Referral Notes:
- New clinical practice guidelines for the management of ACS have been released by the ACC/AHA.
- Key updates focus on DAPT recommendations, PCI techniques, cardiogenic shock management, and secondary prevention strategies.
- To review the comprehensive list of recommendations, readers should refer to the full guideline, recently published in Circulation and the Journal of the American College of Cardiology.
The American Heart Association (AHA) and the American College of Cardiology (ACC) recently issued updated clinical guidelines for the management of patients with acute coronary syndromes (ACS).
Sunil Rao, MD, director of interventional cardiology at NYU Langone Heart and deputy director of the Leon H. Charney Division of Cardiology, led this effort as the chair of the guideline writing committee. The guideline, published in Circulation and the Journal of the American College of Cardiology, integrates the latest evidence and recommendations to improve quality of care and outcomes.
“Patients with ACS face the highest risk for both acute and chronic cardiovascular complications, underscoring the importance of staying current with the latest evidence in this guideline.”
Sunil Rao, MD
“Patients with ACS face the highest risk for both acute and chronic cardiovascular complications, underscoring the importance of staying current with the latest evidence in this guideline,” says Dr. Rao. “By providing appropriate management, we can improve outcomes both during hospitalization and in the long term.”
Key Updates in ACS Management
The guideline covers angina and myocardial infarction (MI)—both ST-elevation and non-ST-elevation MI, with a primary focus on type 1 MI.
The most important updates for clinicians include the following:
- Dual Antiplatelet Therapy (DAPT)
- Percutaneous Coronary Intervention (PCI)
- Cardiogenic Shock Management
- Secondary prevention strategies
DAPT Recommendations
Most recommendations on the use of antiplatelet therapy were unchanged from the previous version, including a class 1 recommendation to use DAPT with aspirin and a P2Y12 inhibitor for at least 12 months after hospitalization as the standard in patients with low bleeding risk to reduce the risk of recurrent MI.
For those with high bleeding risk, alternative therapies and durations are recommended. The guidelines also recommend prasugrel or ticagrelor over clopidogrel in patients with ACS who are undergoing PCI.
PCI Recommendations
Intracoronary imaging is recommended to guide PCI in patients with complex coronary lesions. Since the last update, new randomized trials have demonstrated that intracoronary-guided PCI is superior to angiography-guided PCI, leading to better clinical outcomes.
In terms of procedural techniques, a radial approach is preferred over femoral approach in those undergoing emergent PCI to reduce the risk of bleeding, vascular complications, and death.
Cardiogenic Shock Management
For the first time, the guidelines introduce new evidence on the use of a microaxial flow pump in select patients with cardiogenic shock related to acute MI. This class 2a recommendation is based on results from the DanGer Shock trial.

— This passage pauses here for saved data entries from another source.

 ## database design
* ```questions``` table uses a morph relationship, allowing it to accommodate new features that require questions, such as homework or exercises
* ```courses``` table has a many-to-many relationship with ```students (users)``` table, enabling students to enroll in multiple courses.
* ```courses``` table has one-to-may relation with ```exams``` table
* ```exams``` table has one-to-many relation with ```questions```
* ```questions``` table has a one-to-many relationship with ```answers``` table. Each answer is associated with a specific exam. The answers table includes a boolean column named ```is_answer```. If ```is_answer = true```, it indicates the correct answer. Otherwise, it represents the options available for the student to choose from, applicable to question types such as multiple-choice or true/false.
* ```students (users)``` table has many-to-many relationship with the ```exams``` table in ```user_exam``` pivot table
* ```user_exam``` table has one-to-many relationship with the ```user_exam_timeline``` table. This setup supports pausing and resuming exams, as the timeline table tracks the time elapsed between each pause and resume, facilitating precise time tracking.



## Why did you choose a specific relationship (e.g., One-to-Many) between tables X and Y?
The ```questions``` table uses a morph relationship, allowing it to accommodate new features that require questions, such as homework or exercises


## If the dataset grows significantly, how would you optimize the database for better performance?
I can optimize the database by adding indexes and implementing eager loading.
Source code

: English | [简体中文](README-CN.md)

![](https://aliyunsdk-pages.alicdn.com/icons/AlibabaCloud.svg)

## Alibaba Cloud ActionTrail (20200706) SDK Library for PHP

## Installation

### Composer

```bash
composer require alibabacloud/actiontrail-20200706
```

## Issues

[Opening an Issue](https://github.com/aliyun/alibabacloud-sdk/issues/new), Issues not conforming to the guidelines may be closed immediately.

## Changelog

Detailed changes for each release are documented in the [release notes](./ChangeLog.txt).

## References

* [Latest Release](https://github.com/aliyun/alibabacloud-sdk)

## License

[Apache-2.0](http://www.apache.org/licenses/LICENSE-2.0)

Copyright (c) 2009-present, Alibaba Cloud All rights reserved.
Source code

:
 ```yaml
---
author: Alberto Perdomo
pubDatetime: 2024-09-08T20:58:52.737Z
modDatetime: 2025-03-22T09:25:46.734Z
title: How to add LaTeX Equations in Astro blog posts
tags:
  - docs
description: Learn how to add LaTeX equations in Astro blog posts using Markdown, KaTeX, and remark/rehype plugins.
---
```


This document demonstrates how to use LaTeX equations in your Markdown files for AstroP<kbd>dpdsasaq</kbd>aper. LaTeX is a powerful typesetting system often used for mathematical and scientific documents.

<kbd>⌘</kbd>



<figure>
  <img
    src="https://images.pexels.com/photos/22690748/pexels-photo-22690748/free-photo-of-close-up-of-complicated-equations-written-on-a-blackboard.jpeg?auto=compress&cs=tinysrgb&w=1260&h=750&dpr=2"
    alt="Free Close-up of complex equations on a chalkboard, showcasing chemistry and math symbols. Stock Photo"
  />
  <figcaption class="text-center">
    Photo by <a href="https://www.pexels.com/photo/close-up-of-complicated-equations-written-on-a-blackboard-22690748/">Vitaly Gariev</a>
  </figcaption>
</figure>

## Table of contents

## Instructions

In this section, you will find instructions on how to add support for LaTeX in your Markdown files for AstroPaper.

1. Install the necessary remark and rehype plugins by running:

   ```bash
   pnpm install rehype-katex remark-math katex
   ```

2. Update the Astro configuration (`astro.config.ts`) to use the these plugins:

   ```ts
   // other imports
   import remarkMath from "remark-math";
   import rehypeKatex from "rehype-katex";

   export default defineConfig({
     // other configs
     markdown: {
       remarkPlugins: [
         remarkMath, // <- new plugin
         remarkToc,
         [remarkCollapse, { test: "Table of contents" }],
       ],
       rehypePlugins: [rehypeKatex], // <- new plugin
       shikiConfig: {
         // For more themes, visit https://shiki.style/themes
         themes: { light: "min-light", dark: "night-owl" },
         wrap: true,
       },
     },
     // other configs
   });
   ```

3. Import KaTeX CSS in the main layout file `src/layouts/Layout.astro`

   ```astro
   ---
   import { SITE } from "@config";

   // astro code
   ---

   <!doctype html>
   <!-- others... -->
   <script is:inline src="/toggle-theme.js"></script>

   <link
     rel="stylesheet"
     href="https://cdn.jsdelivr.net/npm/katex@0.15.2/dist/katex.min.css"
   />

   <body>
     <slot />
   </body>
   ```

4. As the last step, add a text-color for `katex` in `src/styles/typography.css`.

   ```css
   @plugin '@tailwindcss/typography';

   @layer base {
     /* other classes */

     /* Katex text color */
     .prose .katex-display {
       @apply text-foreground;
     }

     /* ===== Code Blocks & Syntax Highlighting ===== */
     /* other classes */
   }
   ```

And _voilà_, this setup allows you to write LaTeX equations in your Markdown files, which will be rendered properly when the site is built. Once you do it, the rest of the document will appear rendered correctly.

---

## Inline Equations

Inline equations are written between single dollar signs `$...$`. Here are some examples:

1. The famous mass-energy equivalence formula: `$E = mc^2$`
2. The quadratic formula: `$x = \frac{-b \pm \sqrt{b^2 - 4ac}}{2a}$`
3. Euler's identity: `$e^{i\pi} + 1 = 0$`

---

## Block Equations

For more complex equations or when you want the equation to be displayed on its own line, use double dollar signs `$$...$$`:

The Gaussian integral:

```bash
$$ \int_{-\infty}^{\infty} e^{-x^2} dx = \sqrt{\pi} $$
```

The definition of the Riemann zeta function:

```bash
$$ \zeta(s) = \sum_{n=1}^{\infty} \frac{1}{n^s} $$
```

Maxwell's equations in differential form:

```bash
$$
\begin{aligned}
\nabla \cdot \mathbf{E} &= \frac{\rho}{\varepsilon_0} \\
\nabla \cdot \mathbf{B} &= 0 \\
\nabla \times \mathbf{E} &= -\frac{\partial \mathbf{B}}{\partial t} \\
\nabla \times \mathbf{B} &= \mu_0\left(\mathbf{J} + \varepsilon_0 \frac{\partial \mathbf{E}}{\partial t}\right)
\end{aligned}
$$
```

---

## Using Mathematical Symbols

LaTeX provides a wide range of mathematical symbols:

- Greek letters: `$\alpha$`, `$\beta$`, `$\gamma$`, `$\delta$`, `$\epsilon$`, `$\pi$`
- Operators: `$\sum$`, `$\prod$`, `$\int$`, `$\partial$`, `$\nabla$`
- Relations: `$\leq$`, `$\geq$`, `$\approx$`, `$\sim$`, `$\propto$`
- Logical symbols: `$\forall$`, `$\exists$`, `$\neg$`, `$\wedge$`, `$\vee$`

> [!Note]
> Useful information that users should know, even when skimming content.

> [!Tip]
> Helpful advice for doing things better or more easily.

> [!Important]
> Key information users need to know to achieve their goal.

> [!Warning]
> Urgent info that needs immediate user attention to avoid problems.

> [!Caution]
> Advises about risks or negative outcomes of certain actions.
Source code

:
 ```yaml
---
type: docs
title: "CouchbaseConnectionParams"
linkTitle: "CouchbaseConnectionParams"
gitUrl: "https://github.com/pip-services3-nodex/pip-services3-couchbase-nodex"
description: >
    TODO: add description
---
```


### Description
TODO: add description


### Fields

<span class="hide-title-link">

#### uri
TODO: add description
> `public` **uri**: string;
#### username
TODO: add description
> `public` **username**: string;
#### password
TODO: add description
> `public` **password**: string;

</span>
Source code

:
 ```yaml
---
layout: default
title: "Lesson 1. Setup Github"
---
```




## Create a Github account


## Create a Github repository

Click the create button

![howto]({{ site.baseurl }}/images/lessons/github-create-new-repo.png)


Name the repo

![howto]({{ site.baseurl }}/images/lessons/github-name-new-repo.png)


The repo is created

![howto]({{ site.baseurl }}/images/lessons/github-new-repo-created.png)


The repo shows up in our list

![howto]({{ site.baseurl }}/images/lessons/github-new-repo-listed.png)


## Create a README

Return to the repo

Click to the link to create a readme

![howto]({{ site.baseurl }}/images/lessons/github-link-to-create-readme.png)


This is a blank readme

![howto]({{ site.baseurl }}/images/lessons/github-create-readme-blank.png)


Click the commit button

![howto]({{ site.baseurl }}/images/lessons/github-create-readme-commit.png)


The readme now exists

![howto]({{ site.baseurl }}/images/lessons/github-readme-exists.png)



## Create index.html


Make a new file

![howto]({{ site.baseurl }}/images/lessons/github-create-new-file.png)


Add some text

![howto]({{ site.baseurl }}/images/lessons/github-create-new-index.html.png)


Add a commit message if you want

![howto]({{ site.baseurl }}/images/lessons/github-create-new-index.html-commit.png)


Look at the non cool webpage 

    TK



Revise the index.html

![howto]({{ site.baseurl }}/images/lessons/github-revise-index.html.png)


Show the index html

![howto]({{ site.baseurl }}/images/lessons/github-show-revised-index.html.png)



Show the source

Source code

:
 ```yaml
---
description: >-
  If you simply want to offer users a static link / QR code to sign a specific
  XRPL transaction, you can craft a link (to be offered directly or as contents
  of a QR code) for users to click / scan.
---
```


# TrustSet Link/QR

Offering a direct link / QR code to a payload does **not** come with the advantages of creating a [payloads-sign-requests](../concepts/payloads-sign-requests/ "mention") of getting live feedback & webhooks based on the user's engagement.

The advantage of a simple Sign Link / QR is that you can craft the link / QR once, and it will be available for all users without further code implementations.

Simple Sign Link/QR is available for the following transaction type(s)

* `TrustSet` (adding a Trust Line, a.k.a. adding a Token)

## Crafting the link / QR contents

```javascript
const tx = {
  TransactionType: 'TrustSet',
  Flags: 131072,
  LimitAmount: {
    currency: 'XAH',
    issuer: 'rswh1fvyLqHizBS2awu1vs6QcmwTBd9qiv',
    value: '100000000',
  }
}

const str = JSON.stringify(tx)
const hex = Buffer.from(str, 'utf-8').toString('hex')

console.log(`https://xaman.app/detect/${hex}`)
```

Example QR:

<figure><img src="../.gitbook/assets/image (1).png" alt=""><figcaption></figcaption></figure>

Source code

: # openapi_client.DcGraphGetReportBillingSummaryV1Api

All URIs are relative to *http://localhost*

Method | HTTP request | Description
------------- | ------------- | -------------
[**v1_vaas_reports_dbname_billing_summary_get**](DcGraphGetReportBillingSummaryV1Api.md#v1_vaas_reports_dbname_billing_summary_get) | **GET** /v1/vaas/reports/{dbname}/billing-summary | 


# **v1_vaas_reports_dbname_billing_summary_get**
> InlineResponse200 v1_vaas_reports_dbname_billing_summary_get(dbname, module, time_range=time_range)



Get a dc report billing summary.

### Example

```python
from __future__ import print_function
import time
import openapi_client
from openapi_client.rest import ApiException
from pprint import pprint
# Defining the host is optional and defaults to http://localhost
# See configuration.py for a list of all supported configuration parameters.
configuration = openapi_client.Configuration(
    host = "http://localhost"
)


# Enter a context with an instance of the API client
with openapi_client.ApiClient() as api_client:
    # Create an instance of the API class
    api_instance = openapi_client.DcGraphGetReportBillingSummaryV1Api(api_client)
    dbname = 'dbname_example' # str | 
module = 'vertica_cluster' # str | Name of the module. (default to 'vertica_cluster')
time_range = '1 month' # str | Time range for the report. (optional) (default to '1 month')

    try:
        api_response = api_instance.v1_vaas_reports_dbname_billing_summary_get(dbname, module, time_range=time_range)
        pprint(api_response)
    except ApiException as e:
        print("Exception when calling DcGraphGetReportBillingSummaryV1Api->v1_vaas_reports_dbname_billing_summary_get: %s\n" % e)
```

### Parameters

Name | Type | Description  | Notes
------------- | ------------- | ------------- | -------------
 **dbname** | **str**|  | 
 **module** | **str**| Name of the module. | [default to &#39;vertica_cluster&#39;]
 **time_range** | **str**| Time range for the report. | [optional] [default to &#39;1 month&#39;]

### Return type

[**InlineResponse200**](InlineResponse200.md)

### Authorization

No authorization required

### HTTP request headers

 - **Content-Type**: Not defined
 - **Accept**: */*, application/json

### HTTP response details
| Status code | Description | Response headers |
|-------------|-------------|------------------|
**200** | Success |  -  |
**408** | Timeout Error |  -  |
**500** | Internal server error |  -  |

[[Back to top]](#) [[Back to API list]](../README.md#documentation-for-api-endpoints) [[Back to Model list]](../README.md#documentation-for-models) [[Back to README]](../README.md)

“This is the first time since 1999 we have a treatment strategy that reduces mortality in acute cardiogenic shock.”
“This is the first time since 1999 we have a treatment strategy that reduces mortality in acute cardiogenic shock,” says Dr. Rao. “This is a very important update.”
Prioritizing Secondary Prevention
Other recommendations pertain to post-ACS care, including best practices around secondary prevention. The guidelines recommend the following:
- Lipid Management: A fasting lipid panel four to eight weeks post-initiation or modification of lipid-lowering therapy to optimize treatment
- LDL Cholesterol Control: For patients on maximally tolerated statin therapy with LDL ≥70 mg/dL, adding a non-statin agent such as ezetimibe or PCSK9 inhibitor is strongly recommended
- Cardiac Rehabilitation: Referral to outpatient cardiac rehab prior to discharge is recommended to improve survival, reduce the risk of recurrent MI, and enhance quality of life
“It’s been quite a while since the last version, and the field moves quickly,” explains Dr. Rao. “Clinicians should look to the updated guideline document to understand how to best incorporate new evidence into their clinical practice.”
The guideline was written in collaboration and endorsed by multiple professional societies, including the American College of Emergency Physicians (ACEP), the National Association of EMS Physicians (NAEMSP), and the Society for Cardiovascular Angiography and Interventions (SCAI).